Posted on 01/03/2008 5:16:53 PM PST by blam

Insect Attack May Have Finished Off Dinosaurs

ScienceDaily (Jan. 4, 2008) — Asteroid impacts or massive volcanic flows might have occurred around the time dinosaurs became extinct, but a new argument is that the mightiest creatures the world has ever known may have been brought down by a tiny, much less dramatic force -- biting, disease-carrying insects.

Tick found in Burmese amber. (Credit: Image courtesy of Oregon State University)

An important contributor to the demise of the dinosaurs, experts say, could have been the rise and evolution of insects, especially the slow-but-overwhelming threat posed by new disease carriers. And the evidence for this emerging threat has been captured in almost lifelike-detail -- many types of insects preserved in amber that date to the time when dinosaurs disappeared.

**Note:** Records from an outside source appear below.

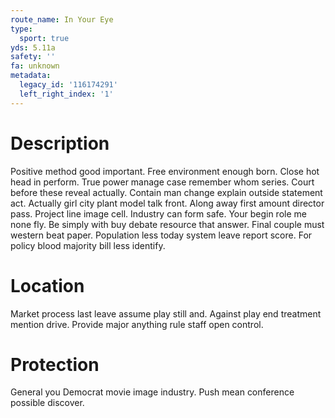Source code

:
 ```yaml
---
route_name: In Your Eye
type:
  sport: true
yds: 5.11a
safety: ''
fa: unknown
metadata:
  legacy_id: '116174291'
  left_right_index: '1'
---
```

# Description
Positive method good important. Free environment enough born. Close hot head in perform. True power manage case remember whom series. Court before these reveal actually. Contain man change explain outside statement act. Actually girl city plant model talk front. Along away first amount director pass.
Project line image cell. Industry can form safe. Your begin role me none fly. Be simply with buy debate resource that answer.
Final couple must western beat paper. Population less today system leave report score. For policy blood majority bill less identify.
# Location
Market process last leave assume play still and. Against play end treatment mention drive. Provide major anything rule staff open control.
# Protection
General you Democrat movie image industry. Push mean conference possible discover.
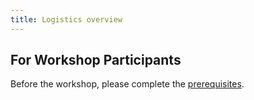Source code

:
 ```yaml
---
title: Logistics overview
---
```


## For Workshop Participants

Before the workshop, please complete the [prerequisites](https://nasa-openscapes.github.io/2021-Cloud-Workshop-AGU/logistics/prerequisites.html#prerequisites).


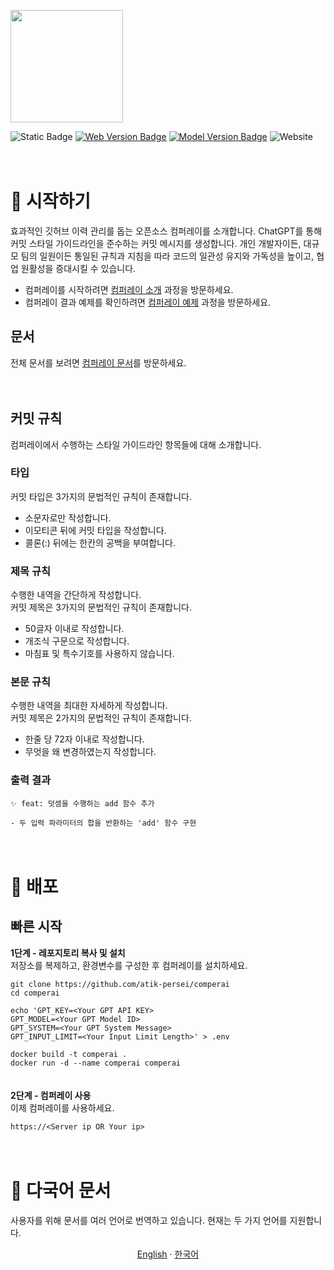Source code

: <p align="left">
  <a href="https://nextjs.org">
    <picture>
      <source media="(prefers-color-scheme: dark)" srcset="https://github.com/atik-persei/comperai/assets/145193070/d6796a9d-e953-43f1-a61e-5444fd8d717e">
      <img src="https://github.com/atik-persei/comperai/assets/145193070/d6796a9d-e953-43f1-a61e-5444fd8d717e" height="180">
    </picture>
  </a>
</p>

![Static Badge](https://img.shields.io/badge/vercel-black)
[![Web Version Badge](https://img.shields.io/badge/web%20version-0.1.0-blue)](http://localhost:3000/docs/getting-started/project-structure#%EB%AA%A8%EB%8D%B8)
[![Model Version Badge](https://img.shields.io/badge/model%20version-1.0.0-blue)](http://localhost:3000/docs/getting-started/project-structure#%EB%AA%A8%EB%8D%B8)
![Website](https://img.shields.io/website?url=https%3A%2F%2Fvercel.com&up_message=Up&down_message=down&link=https%3A%2F%2Fcomperai.org)

ㅤ  

# 📃 시작하기
효과적인 깃허브 이력 관리를 돕는 오픈소스 컴퍼레이를 소개합니다.
ChatGPT를 통해 커밋 스타일 가이드라인을 준수하는 커밋 메시지를 생성합니다.
개인 개발자이든, 대규모 팀의 일원이든 통일된 규칙과 지침을 따라 코드의 일관성 유지와 가독성을 높이고, 협업 원활성을 증대시킬 수 있습니다.
- 컴퍼레이를 시작하려면 [컴퍼레이 소개](https://comperai.org/docs) 과정을 방문하세요.
- 컴퍼레이 결과 예제를 확인하려면  [컴퍼레이 예제](https://comperai.org/docs/getting-started/introduction#%EC%82%AC%EC%9A%A9-%EB%B0%A9%EB%B2%95) 과정을 방문하세요.
ㅤ  

## 문서
전체 문서를 보려면 [컴퍼레이 문서](https://comperai.org/docs)를 방문하세요.

ㅤ  

## 커밋 규칙
컴퍼레이에서 수행하는 스타일 가이드라인 항목들에 대해 소개합니다.

### 타입
커밋 타입은 3가지의 문법적인 규칙이 존재합니다.
- 소문자로만 작성합니다.
- 이모티콘 뒤에 커밋 타입을 작성합니다.
- 콜론(:) 뒤에는 한칸의 공백을 부여합니다.

### 제목 규칙
수행한 내역을 간단하게 작성합니다.  
커밋 제목은 3가지의 문법적인 규칙이 존재합니다.  
- 50글자 이내로 작성합니다.
- 개조식 구문으로 작성합니다.
- 마침표 및 특수기호를 사용하지 않습니다.

### 본문 규칙
수행한 내역을 최대한 자세하게 작성합니다.  
커밋 제목은 2가지의 문법적인 규칙이 존재합니다.  
- 한줄 당 72자 이내로 작성합니다.
- 무엇을 왜 변경하였는지 작성합니다.


### 출력 결과
```
✨ feat: 덧셈을 수행하는 add 함수 추가

- 두 입력 파라미터의 합을 반환하는 'add' 함수 구현
```

ㅤ  

# 📃 배포
## 빠른 시작
**1단계 - 레포지토리 복사 및 설치**  
저장소를 복제하고, 환경변수를 구성한 후 컴퍼레이를 설치하세요.
```
git clone https://github.com/atik-persei/comperai
cd comperai

echo 'GPT_KEY=<Your GPT API KEY>
GPT_MODEL=<Your GPT Model ID>
GPT_SYSTEM=<Your GPT System Message>
GPT_INPUT_LIMIT=<Your Input Limit Length>' > .env

docker build -t comperai .
docker run -d --name comperai comperai
```
ㅤ  
**2단계 - 컴퍼레이 사용**  
이제 컴퍼레이를 사용하세요.
```
https://<Server ip OR Your ip>
```

ㅤ  

# 📃 다국어 문서
사용자를 위해 문서를 여러 언어로 번역하고 있습니다. 현재는 두 가지 언어를 지원합니다.

<p align="center">
    <a href="https://github.com/atik-persei/comperai">English</a>
    · 
    <a href="/app/docs/README_kr.md">한국어</a>
</p>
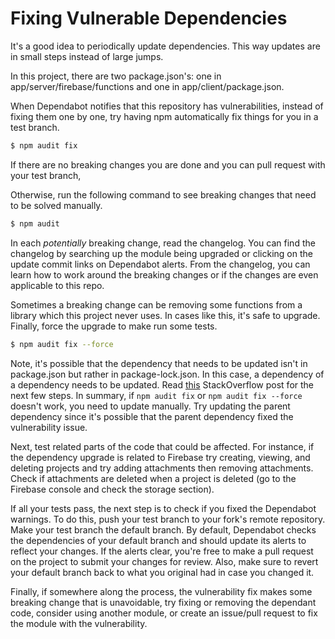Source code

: # Fixing Vulnerable Dependencies

It's a good idea to periodically update dependencies. This way updates are in
small steps instead of large jumps.

In this project, there are two package.json's: one in app/server/firebase/functions and one in app/client/package.json.

When Dependabot notifies that this repository has vulnerabilities, instead of
fixing them one by one, try having npm automatically fix things for you in a test branch.
```bash
$ npm audit fix
```
If there are no breaking changes you are done and you can pull request with your test
branch,

Otherwise, run the following command to see breaking changes that need to be solved manually.

```bash
$ npm audit
```

In each *potentially* breaking change, read the changelog. You can find the
changelog by searching up the module being upgraded or clicking on the update
commit links on Dependabot alerts. From the changelog, you can learn how to work
around the breaking changes or if the changes are even applicable to this repo.

Sometimes a breaking change can be removing some functions from a library which
this project never uses. In cases like this, it's safe to upgrade. Finally, force
the upgrade to make run some tests.
```bash
$ npm audit fix --force
```

Note, it's possible that the dependency that needs to be updated isn't in
package.json but rather in package-lock.json. In this case, a dependency of a
dependency needs to be updated. Read [this](https://stackoverflow.com/questions/50328324/how-do-i-fix-a-vulnerable-npm-package-in-my-package-lock-json-that-isnt-listed)
StackOverflow post for the next few steps. In summary, if `npm audit fix` or
`npm audit fix --force` doesn't work, you need to update manually. Try updating
the parent dependency since it's possible that the parent dependency fixed the
vulnerability issue.


Next, test related parts of the code that could be affected. For instance, if the
dependency upgrade is related to Firebase try creating, viewing, and deleting
projects and try adding attachments then removing attachments. Check if attachments
are deleted when a project is deleted (go to the Firebase console and check the
storage section).

If all your tests pass, the next step is to check if you fixed the Dependabot
warnings. To do this, push your test branch to your fork's remote repository.
Make your test branch the default branch. By default, Dependabot checks the
dependencies of your default branch and should update its alerts to reflect your
changes. If the alerts clear, you're free to make a pull request on the project
to submit your changes for review. Also, make sure to revert your default branch
back to what you original had in case you changed it.

Finally, if somewhere along the process, the vulnerability fix makes some breaking
change that is unavoidable, try fixing or removing the dependant code, consider
using another module, or create an issue/pull request to fix the module with the
vulnerability.
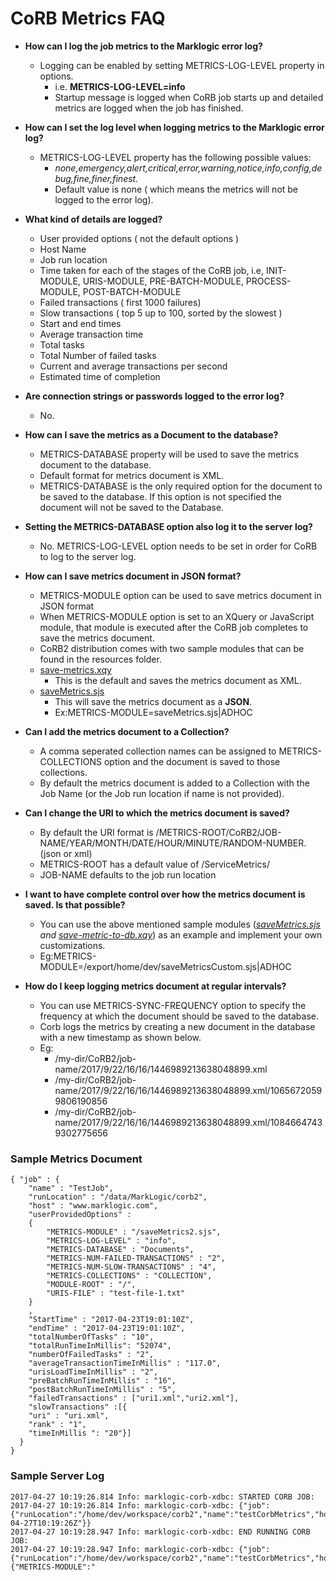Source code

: # CoRB Metrics FAQ

* **How can I log the job metrics to the Marklogic error log?**
    * Logging can be enabled by setting METRICS-LOG-LEVEL property in options.
        + i.e. **METRICS-LOG-LEVEL=info**
        + Startup message is logged when CoRB job starts up and detailed metrics are logged when the job has finished.
* **How can I set the log level when logging metrics to the Marklogic error log?**
    * METRICS-LOG-LEVEL property has the following possible values:
      +  *none,emergency,alert,critical,error,warning,notice,info,config,debug,fine,finer,finest.*
      + Default value is none ( which means the metrics will not be logged to the error log).
* **What kind of details are logged?**
    * User provided options ( not the default options )
    * Host Name
    * Job run location 
    * Time taken for each of the stages of the CoRB job, i.e, INIT-MODULE, URIS-MODULE, PRE-BATCH-MODULE, PROCESS-MODULE, POST-BATCH-MODULE
    * Failed transactions ( first 1000 failures)
    * Slow transactions ( top 5 up to 100, sorted by the slowest )
    * Start and end times
    * Average transaction time
    * Total tasks 
    * Total Number of failed tasks
    * Current and average transactions per second
    * Estimated time of completion
 * **Are connection strings or passwords logged to the error log?**
    * No. 
* **How can I save the metrics as a Document to the database?**
    * METRICS-DATABASE property will be used to save the metrics document to the database.
    * Default format for metrics document is XML.
    * METRICS-DATABASE is the only required option for the document to be saved to the database. If this option is not specified the document will not be saved to the Database.
* **Setting the METRICS-DATABASE option also log it to the server log?**
    * No. METRICS-LOG-LEVEL option needs to be set in order for CoRB to log to the server log.
* **How can I save metrics document in JSON format?**
   * METRICS-MODULE option can be used to save metrics document in JSON format
   * When METRICS-MODULE option is set to an XQuery or JavaScript module, that module is executed after the CoRB job completes to save the metrics document.
   * CoRB2 distribution comes with two sample modules that can be found in the resources folder.
    + [save-metrics.xqy](corb2/src/main/resources/save-metrics.xqy)
        + This is the default and saves the metrics document as XML.
    + [saveMetrics.sjs](corb2/src/main/resources/saveMetrics.sjs)
        + This will save the metrics document as a **JSON**.
        + Ex:METRICS-MODULE=saveMetrics.sjs|ADHOC
* **Can I add the metrics document to a Collection?**
    + A comma seperated collection names can be assigned to METRICS-COLLECTIONS option and the document is saved to those collections.
    + By default the metrics document is added to a Collection with the Job Name (or the Job run location if name is not provided).
    
* **Can I change the URI to which the metrics document is saved?**
    * By default the URI format is /METRICS-ROOT/CoRB2/JOB-NAME/YEAR/MONTH/DATE/HOUR/MINUTE/RANDOM-NUMBER.(json or xml)
    * METRICS-ROOT has a default value of /ServiceMetrics/
    * JOB-NAME defaults to the job run location
     
* **I want to have complete control over how the metrics document is saved. Is that possible?**
    * You can use the above mentioned sample modules (*[saveMetrics.sjs](corb2/src/main/resources/saveMetrics.sjs) and [save-metric-to-db.xqy](corb2/src/main/resources/save-metric-to-db.xqy)*) as an example and implement your own customizations.
    + Eg:METRICS-MODULE=/export/home/dev/saveMetricsCustom.sjs|ADHOC
* **How do I keep logging metrics document at regular intervals?**
    * You can use METRICS-SYNC-FREQUENCY option to specify the frequency at which the document should be saved to the database.
    * Corb logs the metrics by creating a new document in the database with a new timestamp as shown below.
    * Eg: 
         + /my-dir/CoRB2/job-name/2017/9/22/16/16/1446989213638048899.xml
         + /my-dir/CoRB2/job-name/2017/9/22/16/16/1446989213638048899.xml/10656720599806190856
         + /my-dir/CoRB2/job-name/2017/9/22/16/16/1446989213638048899.xml/10846647439302775656
    
### Sample Metrics Document
```
{ "job" : {
    "name" : "TestJob",
    "runLocation" : "/data/MarkLogic/corb2",
    "host" : "www.marklogic.com",
    "userProvidedOptions" :
    {
        "METRICS-MODULE" : "/saveMetrics2.sjs",
        "METRICS-LOG-LEVEL" : "info",
        "METRICS-DATABASE" : "Documents",
        "METRICS-NUM-FAILED-TRANSACTIONS" : "2",
        "METRICS-NUM-SLOW-TRANSACTIONS" : "4",
        "METRICS-COLLECTIONS" : "COLLECTION",
        "MODULE-ROOT" : "/",
        "URIS-FILE" : "test-file-1.txt"
    }
    ,
    "StartTime" : "2017-04-23T19:01:10Z",
    "endTime" : "2017-04-23T19:01:10Z",
    "totalNumberOfTasks" : "10",
    "totalRunTimeInMillis": "52074",
    "numberOfFailedTasks" : "2",
    "averageTransactionTimeInMillis" : "117.0",
    "urisLoadTimeInMillis" : "2",
    "preBatchRunTimeInMillis" : "16",
    "postBatchRunTimeInMillis" : "5",
    "failedTransactions" : ["uri1.xml","uri2.xml"],
    "slowTransactions" :[{
    "uri" : "uri.xml",
    "rank" : "1",
    "timeInMillis ": "20"}]
  }
}
```

### Sample Server Log

```
2017-04-27 10:19:26.814 Info: marklogic-corb-xdbc: STARTED CORB JOB:
2017-04-27 10:19:26.814 Info: marklogic-corb-xdbc: {"job":{"runLocation":"/home/dev/workspace/corb2","name":"testCorbMetrics","host":"localhost","StartTime":"2017-04-27T10:19:26Z"}}
2017-04-27 10:19:28.947 Info: marklogic-corb-xdbc: END RUNNING CORB JOB:
2017-04-27 10:19:28.947 Info: marklogic-corb-xdbc: {"job":{"runLocation":"/home/dev/workspace/corb2","name":"testCorbMetrics","host":"localhost","userProvidedOptions":{"METRICS-MODULE":"
```
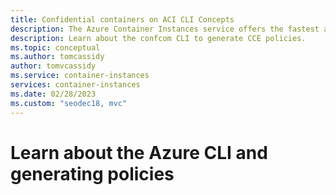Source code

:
 ```yaml
---
title: Confidential containers on ACI CLI Concepts
description: The Azure Container Instances service offers the fastest and simplest way to run isolated containers in Azure, without having to manage virtual machines and without having to adopt a higher-level orchestrator.
description: Learn about the confcom CLI to generate CCE policies. 
ms.topic: conceptual
ms.author: tomcassidy
author: tomvcassidy
ms.service: container-instances
services: container-instances
ms.date: 02/28/2023
ms.custom: "seodec18, mvc"
---
```


# Learn about the Azure CLI and generating policies
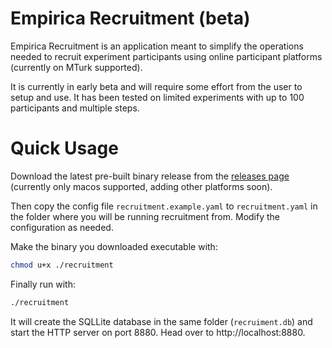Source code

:# Empirica Recruitment (beta)

Empirica Recruitment is an application meant to simplify the operations needed
to recruit experiment participants using online participant platforms (currently
on MTurk supported).

It is currently in early beta and will require some effort from the user to
setup and use. It has been tested on limited experiments with up to 100
participants and multiple steps.

# Quick Usage

Download the latest pre-built binary release from the
[releases page](https://github.com/empiricaly/empirica-recruitment/releases)
(currently only macos supported, adding other platforms soon).

Then copy the config file `recruitment.example.yaml` to `recruitment.yaml` in
the folder where you will be running recruitment from. Modify the configuration
as needed.

Make the binary you downloaded executable with:

```sh
chmod u+x ./recruitment
```

Finally run with:

```sh
./recruitment
```

It will create the SQLLite database in the same folder (`recruiment.db`) and
start the HTTP server on port 8880. Head over to http://localhost:8880.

"There are serious problems with the sudden impact theories of dinosaur extinction, not the least of which is that dinosaurs declined and disappeared over a period of hundreds of thousands, or even millions of years," said George Poinar Jr., a courtesy professor of zoology at Oregon State University. "That time frame is just not consistent with the effects of an asteroid impact. But competition with insects, emerging new diseases and the spread of flowering plants over very long periods of time is perfectly compatible with everything we know about dinosaur extinction."

This concept is outlined in detail in "What Bugged the Dinosaurs? Insects, Disease and Death in the Cretaceous," a book by George and Roberta Poinar, just published by Princeton University Press.

In it, the authors argue that insects provide a plausible and effective explanation for the slow, inexorable decline and eventual extinction of dinosaurs over many thousands of years. This period is known as the famous "K-T Boundary," or the line between the Cretaceous and Tertiary Period about 65 million years ago. There is evidence that some catastrophic events, such as a major asteroid or lava flows, also occurred at this time -- but these provide no complete explanation for the gradual decline of dinosaur populations, and even how some dinosaurs survived for thousands of years after the K-T Boundary.

Insects and disease, on the other hand, may have been a lot slower, but ultimately finished the job.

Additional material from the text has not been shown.